Mr. Chair, the Jewish Film Festival is starting soon, and so is the Hot Docs, Reel Films, Planet in Focus, the Inside Out Film Festival. And then the International Film Festival is starting in the fall. It creates thousands and thousands of jobs, it creates GST, it contributes to the economy, it's good for our identity, it talks about who we are as Canadians. These cuts are completely contrary to everything that we, as a country, should stand for.
I look at the bigger picture. The entire heritage department has been cut by 12% year over year in terms of transfer of payment, from $1.1 billion to $960 million. And the stabilization projects, support for endangered arts organizations, those funds, as we need them most because of the economic downturn, seem to have been eliminated. And with Telefilm, there was the cut of $2.5 million. It went from $107 million to $104.6 million, which is probably one of the reasons the training program got hit, because Telefilm also got cut. The Canadian Television Fund, according to the estimates that came out on Thursday, went from--and this is dramatic--$119 million to $20.4 million. So you're looking at a $99.5 million cut--that's a huge cut--in the program book that I have in front of me.
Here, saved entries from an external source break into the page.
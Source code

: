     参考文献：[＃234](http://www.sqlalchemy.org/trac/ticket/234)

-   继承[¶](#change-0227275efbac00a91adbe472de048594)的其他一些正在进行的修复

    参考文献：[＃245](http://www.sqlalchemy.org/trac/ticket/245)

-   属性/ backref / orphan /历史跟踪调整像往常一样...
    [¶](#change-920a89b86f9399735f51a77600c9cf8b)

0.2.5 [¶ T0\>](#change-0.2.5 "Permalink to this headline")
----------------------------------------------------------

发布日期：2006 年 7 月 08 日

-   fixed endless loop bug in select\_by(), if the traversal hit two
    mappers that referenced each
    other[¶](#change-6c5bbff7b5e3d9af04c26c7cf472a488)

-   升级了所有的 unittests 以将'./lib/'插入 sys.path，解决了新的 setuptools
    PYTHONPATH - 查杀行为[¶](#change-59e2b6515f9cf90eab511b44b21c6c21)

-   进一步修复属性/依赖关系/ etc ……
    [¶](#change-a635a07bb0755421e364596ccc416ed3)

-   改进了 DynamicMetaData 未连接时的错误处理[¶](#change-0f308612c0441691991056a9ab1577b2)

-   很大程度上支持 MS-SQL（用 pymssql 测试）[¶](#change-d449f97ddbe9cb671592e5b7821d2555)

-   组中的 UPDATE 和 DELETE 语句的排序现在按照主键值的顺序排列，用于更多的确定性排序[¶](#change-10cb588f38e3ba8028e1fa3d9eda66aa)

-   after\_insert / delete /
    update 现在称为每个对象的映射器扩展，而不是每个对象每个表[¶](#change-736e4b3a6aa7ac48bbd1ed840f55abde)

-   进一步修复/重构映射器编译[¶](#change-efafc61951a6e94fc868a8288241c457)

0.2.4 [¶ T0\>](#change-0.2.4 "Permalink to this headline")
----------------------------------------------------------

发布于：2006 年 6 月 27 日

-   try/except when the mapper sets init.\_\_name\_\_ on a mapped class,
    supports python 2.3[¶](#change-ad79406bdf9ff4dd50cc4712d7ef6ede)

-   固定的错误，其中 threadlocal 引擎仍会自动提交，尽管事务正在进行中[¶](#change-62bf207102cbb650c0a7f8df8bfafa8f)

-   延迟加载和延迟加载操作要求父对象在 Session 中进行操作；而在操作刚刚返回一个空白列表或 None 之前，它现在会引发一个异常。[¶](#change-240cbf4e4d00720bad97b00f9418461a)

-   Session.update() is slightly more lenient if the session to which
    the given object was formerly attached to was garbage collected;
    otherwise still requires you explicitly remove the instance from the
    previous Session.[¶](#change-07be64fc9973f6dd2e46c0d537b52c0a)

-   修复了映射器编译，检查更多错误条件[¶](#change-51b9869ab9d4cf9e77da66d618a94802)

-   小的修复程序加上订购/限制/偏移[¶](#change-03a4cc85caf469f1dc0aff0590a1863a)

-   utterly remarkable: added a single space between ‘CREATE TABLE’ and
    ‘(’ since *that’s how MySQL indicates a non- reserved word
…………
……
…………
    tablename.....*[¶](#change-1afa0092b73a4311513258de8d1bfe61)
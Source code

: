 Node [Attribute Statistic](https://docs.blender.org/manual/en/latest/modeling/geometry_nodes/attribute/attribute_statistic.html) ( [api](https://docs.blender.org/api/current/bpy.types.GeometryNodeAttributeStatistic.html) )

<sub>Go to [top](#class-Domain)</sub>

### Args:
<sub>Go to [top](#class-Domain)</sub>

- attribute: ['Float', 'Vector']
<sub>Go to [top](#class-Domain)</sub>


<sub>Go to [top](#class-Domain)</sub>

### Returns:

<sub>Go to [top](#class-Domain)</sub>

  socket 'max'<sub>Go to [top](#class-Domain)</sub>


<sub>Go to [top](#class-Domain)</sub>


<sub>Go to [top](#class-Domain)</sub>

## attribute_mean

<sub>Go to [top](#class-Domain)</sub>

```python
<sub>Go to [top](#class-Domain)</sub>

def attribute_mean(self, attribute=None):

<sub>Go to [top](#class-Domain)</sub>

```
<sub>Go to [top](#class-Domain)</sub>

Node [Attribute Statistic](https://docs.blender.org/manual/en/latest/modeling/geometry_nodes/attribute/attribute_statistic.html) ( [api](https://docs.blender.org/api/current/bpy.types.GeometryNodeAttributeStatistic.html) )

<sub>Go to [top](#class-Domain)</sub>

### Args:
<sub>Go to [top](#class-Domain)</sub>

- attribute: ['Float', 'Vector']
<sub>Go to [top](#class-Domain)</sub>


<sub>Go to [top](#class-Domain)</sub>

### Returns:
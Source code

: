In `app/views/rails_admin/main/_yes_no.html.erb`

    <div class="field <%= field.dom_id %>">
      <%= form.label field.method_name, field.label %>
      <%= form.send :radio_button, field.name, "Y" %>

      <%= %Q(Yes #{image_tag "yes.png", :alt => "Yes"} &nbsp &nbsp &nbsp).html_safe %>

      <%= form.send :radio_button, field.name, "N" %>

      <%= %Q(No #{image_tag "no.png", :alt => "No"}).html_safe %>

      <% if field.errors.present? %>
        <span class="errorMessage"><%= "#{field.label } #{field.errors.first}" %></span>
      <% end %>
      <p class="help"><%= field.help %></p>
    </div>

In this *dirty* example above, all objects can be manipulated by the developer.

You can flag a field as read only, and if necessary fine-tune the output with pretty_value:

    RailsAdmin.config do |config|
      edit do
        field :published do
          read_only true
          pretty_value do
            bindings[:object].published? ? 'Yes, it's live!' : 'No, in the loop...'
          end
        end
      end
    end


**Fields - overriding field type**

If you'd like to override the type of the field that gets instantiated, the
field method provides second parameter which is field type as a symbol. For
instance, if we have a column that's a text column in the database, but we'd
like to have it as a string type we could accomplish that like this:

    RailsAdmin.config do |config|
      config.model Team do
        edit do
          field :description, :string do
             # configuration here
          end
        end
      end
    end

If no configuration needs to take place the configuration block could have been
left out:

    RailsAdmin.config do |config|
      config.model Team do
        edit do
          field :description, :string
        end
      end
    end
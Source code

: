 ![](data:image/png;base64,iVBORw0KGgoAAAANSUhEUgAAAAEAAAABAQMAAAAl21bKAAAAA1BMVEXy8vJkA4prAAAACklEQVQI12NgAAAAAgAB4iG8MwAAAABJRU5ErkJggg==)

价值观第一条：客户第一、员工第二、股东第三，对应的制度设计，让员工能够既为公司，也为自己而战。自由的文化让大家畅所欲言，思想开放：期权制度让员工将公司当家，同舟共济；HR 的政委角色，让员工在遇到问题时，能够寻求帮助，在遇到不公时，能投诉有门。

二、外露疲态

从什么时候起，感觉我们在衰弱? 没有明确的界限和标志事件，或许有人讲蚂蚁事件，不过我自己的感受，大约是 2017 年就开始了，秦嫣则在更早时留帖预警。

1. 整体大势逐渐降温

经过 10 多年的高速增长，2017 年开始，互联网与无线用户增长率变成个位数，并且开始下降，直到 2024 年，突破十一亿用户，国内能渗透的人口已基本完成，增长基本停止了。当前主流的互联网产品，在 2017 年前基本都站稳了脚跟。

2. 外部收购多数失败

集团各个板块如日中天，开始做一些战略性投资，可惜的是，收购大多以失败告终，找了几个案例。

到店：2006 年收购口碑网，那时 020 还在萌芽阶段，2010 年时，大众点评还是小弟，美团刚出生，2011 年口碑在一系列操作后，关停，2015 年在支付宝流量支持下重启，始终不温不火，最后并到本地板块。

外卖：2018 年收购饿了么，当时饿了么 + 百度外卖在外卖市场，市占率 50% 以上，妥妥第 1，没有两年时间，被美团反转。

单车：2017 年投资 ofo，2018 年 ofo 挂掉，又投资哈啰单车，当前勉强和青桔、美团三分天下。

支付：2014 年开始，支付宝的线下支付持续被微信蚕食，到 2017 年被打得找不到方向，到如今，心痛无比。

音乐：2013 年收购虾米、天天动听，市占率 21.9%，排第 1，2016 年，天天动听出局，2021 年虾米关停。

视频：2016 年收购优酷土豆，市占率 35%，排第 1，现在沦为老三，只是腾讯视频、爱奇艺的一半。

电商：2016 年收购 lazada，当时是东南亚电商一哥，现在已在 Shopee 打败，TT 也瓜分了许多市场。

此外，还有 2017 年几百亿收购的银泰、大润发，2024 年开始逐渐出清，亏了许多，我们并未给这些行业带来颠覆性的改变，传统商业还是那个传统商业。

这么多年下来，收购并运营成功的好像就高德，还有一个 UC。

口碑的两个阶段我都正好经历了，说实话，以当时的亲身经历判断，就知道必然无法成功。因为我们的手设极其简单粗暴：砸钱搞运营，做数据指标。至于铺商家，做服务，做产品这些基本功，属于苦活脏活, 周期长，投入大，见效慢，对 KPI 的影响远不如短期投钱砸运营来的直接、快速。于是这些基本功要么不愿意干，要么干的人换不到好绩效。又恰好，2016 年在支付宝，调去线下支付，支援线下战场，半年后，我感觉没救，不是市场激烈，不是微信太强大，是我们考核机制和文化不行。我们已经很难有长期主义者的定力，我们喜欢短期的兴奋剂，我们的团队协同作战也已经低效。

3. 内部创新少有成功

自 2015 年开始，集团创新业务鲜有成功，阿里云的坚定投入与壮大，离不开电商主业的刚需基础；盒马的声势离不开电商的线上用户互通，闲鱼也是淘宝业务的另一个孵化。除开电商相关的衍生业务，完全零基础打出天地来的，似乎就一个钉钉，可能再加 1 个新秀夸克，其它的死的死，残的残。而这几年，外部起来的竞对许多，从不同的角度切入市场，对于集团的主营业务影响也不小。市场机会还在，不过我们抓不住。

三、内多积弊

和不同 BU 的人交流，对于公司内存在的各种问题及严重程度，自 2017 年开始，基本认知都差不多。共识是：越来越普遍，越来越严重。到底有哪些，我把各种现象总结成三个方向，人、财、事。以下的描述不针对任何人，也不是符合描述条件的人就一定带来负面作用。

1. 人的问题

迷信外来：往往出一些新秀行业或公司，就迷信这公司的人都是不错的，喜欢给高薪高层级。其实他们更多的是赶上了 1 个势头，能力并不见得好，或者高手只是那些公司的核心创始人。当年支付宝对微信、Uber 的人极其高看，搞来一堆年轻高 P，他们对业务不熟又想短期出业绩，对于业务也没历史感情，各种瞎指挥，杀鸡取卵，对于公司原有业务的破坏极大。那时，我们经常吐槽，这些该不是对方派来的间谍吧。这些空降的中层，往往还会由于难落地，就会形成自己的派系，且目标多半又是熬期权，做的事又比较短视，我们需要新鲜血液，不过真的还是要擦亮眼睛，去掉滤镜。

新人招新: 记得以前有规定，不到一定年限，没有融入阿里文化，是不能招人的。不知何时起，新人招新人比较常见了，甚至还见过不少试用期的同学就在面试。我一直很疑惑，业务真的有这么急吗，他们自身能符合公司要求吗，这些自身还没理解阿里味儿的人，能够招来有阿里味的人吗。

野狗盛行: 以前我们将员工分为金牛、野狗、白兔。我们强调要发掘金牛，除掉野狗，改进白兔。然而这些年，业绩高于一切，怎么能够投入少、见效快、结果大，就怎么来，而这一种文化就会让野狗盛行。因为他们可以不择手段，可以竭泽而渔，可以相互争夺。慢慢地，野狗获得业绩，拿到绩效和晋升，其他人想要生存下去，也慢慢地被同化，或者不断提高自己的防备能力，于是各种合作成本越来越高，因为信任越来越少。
Yes, Richard Florida talked about the creative class. I guess the Conservatives are not seen as the creative class. I don't know what class they're really representing--certainly not the middle class, because a lot of them go to see films and help train a lot of filmmakers and want to support that.
What do you think is the real reason behind these cuts? I don't quite understand the 12% cut in culture all across the board. I can list all the organizations, but you don't want me to go on for five minutes.